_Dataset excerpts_
= Beginning of Section =

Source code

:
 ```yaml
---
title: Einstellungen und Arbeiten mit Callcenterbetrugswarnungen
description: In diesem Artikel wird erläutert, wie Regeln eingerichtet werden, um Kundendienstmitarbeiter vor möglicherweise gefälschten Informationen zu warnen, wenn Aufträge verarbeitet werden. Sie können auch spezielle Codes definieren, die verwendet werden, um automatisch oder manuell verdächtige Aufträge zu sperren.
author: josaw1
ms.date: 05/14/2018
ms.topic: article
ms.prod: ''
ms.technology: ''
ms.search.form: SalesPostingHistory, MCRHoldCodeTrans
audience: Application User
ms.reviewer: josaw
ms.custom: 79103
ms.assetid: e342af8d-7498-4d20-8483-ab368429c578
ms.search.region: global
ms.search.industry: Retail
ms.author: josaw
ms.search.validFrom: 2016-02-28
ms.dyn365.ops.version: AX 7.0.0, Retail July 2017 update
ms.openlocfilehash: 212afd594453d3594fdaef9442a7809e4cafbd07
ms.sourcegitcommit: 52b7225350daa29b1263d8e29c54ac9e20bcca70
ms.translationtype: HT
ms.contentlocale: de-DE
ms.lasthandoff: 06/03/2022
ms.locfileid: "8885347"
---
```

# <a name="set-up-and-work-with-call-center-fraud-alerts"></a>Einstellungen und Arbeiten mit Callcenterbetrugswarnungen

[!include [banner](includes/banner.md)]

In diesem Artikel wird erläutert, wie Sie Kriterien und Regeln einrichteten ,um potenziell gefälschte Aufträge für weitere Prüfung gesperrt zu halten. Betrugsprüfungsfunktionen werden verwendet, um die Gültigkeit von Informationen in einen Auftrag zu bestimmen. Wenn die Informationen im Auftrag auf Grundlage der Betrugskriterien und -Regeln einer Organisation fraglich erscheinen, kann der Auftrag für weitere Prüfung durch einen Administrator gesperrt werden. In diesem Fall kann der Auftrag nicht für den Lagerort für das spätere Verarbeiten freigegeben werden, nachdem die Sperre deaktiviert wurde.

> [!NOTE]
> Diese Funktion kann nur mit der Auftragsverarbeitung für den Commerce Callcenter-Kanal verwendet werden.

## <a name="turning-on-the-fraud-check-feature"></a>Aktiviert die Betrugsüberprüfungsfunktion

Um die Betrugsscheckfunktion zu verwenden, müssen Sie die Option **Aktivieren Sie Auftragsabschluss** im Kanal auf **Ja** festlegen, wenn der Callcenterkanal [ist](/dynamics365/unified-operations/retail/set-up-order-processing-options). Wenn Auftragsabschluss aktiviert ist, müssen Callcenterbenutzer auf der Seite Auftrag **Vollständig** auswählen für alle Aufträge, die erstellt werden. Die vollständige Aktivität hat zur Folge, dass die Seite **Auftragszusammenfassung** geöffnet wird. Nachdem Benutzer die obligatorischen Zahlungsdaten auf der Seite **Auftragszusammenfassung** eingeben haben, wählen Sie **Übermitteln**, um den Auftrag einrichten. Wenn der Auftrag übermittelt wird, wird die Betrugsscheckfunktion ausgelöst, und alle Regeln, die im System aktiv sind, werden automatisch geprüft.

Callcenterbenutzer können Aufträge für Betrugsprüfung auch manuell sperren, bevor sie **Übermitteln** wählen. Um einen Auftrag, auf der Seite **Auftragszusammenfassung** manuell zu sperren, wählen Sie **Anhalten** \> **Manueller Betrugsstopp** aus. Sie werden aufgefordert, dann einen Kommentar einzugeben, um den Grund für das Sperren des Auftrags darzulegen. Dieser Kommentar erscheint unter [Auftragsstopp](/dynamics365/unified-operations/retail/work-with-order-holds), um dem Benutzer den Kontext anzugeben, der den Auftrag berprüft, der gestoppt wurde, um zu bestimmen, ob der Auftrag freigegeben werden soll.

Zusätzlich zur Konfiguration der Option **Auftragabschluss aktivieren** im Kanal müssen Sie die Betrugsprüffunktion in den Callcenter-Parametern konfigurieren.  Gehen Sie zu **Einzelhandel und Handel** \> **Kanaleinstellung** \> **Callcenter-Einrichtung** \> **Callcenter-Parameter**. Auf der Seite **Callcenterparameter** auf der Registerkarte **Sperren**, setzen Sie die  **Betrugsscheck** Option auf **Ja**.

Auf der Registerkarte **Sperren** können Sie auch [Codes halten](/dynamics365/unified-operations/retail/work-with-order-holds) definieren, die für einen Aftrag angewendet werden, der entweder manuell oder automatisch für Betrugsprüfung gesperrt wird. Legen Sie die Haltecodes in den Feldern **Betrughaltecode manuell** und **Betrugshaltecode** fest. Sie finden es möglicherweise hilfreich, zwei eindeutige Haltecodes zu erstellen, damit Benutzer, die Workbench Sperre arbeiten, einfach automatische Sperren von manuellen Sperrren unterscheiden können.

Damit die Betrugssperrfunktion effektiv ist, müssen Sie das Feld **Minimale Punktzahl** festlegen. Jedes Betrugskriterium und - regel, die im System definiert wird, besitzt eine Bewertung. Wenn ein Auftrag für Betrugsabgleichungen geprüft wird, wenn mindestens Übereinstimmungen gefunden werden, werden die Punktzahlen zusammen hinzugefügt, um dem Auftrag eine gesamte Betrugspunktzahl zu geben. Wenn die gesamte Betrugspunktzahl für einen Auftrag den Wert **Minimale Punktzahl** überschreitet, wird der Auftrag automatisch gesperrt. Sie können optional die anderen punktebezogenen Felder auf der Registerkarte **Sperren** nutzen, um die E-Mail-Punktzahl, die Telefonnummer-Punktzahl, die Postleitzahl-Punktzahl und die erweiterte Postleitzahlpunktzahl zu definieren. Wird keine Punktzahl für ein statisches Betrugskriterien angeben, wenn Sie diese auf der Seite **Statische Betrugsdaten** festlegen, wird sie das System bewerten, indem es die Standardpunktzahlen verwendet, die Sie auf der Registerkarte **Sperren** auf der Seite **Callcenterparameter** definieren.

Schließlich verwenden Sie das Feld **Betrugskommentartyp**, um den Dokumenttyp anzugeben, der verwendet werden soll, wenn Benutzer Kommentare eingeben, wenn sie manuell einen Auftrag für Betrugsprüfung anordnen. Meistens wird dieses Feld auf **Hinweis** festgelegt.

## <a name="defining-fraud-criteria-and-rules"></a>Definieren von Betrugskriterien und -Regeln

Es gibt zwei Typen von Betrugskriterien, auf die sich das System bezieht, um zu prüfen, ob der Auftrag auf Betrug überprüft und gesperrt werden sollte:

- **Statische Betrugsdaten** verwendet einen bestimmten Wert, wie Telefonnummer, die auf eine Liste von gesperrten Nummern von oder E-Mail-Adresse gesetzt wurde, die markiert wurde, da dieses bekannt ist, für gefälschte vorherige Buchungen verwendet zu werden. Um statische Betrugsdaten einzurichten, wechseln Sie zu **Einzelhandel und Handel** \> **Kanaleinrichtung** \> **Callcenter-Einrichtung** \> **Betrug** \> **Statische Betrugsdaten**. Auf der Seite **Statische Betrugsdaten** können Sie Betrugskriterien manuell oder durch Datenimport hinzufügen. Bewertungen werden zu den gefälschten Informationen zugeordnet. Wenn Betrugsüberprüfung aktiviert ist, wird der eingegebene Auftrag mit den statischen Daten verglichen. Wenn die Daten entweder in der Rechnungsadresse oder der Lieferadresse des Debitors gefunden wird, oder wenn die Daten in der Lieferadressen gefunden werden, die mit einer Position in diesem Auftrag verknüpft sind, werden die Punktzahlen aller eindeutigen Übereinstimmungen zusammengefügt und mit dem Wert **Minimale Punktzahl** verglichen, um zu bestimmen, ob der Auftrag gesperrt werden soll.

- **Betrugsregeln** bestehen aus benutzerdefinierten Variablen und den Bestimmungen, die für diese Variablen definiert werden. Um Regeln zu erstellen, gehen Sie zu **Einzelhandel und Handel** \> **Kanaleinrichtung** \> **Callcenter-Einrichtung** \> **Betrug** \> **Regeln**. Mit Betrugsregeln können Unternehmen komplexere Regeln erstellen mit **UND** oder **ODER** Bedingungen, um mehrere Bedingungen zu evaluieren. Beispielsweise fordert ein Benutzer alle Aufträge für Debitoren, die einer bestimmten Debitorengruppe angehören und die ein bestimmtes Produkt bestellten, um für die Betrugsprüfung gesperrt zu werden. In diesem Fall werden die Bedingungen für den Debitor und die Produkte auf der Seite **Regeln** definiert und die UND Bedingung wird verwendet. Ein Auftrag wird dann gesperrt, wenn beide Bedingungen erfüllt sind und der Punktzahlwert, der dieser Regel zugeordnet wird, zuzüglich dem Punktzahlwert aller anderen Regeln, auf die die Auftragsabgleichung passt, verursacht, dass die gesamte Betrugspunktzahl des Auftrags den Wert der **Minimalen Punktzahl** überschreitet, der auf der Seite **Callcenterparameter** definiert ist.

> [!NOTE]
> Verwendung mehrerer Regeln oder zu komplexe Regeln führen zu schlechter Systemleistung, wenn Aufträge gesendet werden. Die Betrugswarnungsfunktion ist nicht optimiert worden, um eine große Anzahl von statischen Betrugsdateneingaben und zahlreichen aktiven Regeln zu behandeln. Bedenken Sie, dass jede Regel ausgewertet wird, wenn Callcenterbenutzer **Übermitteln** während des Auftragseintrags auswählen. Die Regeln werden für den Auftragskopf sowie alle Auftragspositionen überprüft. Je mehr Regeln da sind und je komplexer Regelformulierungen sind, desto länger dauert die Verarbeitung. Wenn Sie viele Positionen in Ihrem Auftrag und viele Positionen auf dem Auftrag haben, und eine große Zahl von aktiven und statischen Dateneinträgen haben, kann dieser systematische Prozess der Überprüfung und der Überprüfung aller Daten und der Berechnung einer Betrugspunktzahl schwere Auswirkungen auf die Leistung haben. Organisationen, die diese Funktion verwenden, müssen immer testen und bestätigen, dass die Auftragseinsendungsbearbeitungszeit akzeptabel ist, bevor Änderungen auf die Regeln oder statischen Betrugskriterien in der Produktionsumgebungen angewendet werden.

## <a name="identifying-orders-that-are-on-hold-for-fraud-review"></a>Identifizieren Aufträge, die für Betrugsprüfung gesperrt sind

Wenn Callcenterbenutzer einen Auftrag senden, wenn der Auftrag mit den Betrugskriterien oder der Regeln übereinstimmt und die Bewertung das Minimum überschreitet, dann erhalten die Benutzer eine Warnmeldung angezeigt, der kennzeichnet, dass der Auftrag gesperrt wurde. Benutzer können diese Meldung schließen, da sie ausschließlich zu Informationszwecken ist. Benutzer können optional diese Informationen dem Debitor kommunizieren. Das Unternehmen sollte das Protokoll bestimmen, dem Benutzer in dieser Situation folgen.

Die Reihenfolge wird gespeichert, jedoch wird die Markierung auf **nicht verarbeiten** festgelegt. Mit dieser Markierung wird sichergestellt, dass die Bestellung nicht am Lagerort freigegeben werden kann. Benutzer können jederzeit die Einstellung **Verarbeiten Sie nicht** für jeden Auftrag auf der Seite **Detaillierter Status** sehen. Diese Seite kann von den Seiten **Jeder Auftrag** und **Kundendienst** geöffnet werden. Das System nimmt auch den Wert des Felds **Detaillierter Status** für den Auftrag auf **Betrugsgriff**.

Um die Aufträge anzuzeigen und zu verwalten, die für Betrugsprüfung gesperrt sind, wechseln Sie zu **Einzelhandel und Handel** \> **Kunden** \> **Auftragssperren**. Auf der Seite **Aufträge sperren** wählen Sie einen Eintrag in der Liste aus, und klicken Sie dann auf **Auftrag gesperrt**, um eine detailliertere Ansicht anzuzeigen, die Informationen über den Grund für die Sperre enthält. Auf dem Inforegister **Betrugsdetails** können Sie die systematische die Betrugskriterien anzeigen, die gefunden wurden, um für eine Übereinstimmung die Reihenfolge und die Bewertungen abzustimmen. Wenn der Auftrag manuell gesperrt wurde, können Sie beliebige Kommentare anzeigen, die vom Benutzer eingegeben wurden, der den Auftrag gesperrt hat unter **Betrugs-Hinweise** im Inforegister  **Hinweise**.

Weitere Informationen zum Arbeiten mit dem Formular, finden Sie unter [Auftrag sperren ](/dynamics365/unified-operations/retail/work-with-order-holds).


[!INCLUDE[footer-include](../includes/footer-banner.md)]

= End of Section =

_What you should do_
Read through the entries, then copy every line where the string "Callcenterbetrugswarnungen" is found.

_Written solution_
title: Einstellungen und Arbeiten mit Callcenterbetrugswarnungen
# <a name="set-up-and-work-with-call-center-fraud-alerts"></a>Einstellungen und Arbeiten mit Callcenterbetrugswarnungen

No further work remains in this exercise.